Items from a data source
===============

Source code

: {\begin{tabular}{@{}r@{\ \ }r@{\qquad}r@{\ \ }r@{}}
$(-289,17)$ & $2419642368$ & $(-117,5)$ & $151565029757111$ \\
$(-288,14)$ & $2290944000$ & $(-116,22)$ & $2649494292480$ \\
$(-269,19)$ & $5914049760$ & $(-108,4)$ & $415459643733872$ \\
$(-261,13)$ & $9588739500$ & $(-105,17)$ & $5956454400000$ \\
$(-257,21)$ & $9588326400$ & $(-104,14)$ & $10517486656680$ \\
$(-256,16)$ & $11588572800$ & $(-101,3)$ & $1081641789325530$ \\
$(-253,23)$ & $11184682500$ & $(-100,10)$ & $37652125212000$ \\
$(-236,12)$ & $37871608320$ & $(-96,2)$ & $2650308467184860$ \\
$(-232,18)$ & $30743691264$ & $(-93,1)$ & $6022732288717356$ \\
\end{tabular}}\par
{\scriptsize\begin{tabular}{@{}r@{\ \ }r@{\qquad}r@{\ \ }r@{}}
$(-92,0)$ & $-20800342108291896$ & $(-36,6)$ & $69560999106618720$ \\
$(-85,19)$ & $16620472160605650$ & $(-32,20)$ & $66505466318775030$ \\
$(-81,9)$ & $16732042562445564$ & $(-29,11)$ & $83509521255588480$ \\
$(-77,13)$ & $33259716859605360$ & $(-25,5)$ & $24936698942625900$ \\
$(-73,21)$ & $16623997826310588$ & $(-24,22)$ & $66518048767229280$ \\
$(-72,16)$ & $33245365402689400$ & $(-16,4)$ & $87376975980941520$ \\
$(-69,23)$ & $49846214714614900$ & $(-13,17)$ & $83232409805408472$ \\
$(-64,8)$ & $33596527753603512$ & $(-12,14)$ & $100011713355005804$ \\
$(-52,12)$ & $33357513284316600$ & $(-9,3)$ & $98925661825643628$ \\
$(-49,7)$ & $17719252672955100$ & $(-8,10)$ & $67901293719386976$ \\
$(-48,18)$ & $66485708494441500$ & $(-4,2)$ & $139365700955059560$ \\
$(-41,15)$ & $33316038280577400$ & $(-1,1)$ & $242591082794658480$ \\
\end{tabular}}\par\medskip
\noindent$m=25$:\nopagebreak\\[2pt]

===============

**WHAT YOU SHOULD DO:** Copy all the records above exactly, missing none.

**RESPONSE AREA:**
Source code

: {\begin{tabular}{@{}r@{\ \ }r@{\qquad}r@{\ \ }r@{}}
$(-289,17)$ & $2419642368$ & $(-117,5)$ & $151565029757111$ \\
$(-288,14)$ & $2290944000$ & $(-116,22)$ & $2649494292480$ \\
$(-269,19)$ & $5914049760$ & $(-108,4)$ & $415459643733872$ \\
$(-261,13)$ & $9588739500$ & $(-105,17)$ & $5956454400000$ \\
$(-257,21)$ & $9588326400$ & $(-104,14)$ & $10517486656680$ \\
$(-256,16)$ & $11588572800$ & $(-101,3)$ & $1081641789325530$ \\
$(-253,23)$ & $11184682500$ & $(-100,10)$ & $37652125212000$ \\
$(-236,12)$ & $37871608320$ & $(-96,2)$ & $2650308467184860$ \\
$(-232,18)$ & $30743691264$ & $(-93,1)$ & $6022732288717356$ \\
\end{tabular}}\par
{\scriptsize\begin{tabular}{@{}r@{\ \ }r@{\qquad}r@{\ \ }r@{}}
$(-92,0)$ & $-20800342108291896$ & $(-36,6)$ & $69560999106618720$ \\
$(-85,19)$ & $16620472160605650$ & $(-32,20)$ & $66505466318775030$ \\
$(-81,9)$ & $16732042562445564$ & $(-29,11)$ & $83509521255588480$ \\
$(-77,13)$ & $33259716859605360$ & $(-25,5)$ & $24936698942625900$ \\
$(-73,21)$ & $16623997826310588$ & $(-24,22)$ & $66518048767229280$ \\
$(-72,16)$ & $33245365402689400$ & $(-16,4)$ & $87376975980941520$ \\
$(-69,23)$ & $49846214714614900$ & $(-13,17)$ & $83232409805408472$ \\
$(-64,8)$ & $33596527753603512$ & $(-12,14)$ & $100011713355005804$ \\
$(-52,12)$ & $33357513284316600$ & $(-9,3)$ & $98925661825643628$ \\
$(-49,7)$ & $17719252672955100$ & $(-8,10)$ & $67901293719386976$ \\
$(-48,18)$ & $66485708494441500$ & $(-4,2)$ & $139365700955059560$ \\
$(-41,15)$ & $33316038280577400$ & $(-1,1)$ & $242591082794658480$ \\
\end{tabular}}\par\medskip
\noindent$m=25$:\nopagebreak\\[2pt]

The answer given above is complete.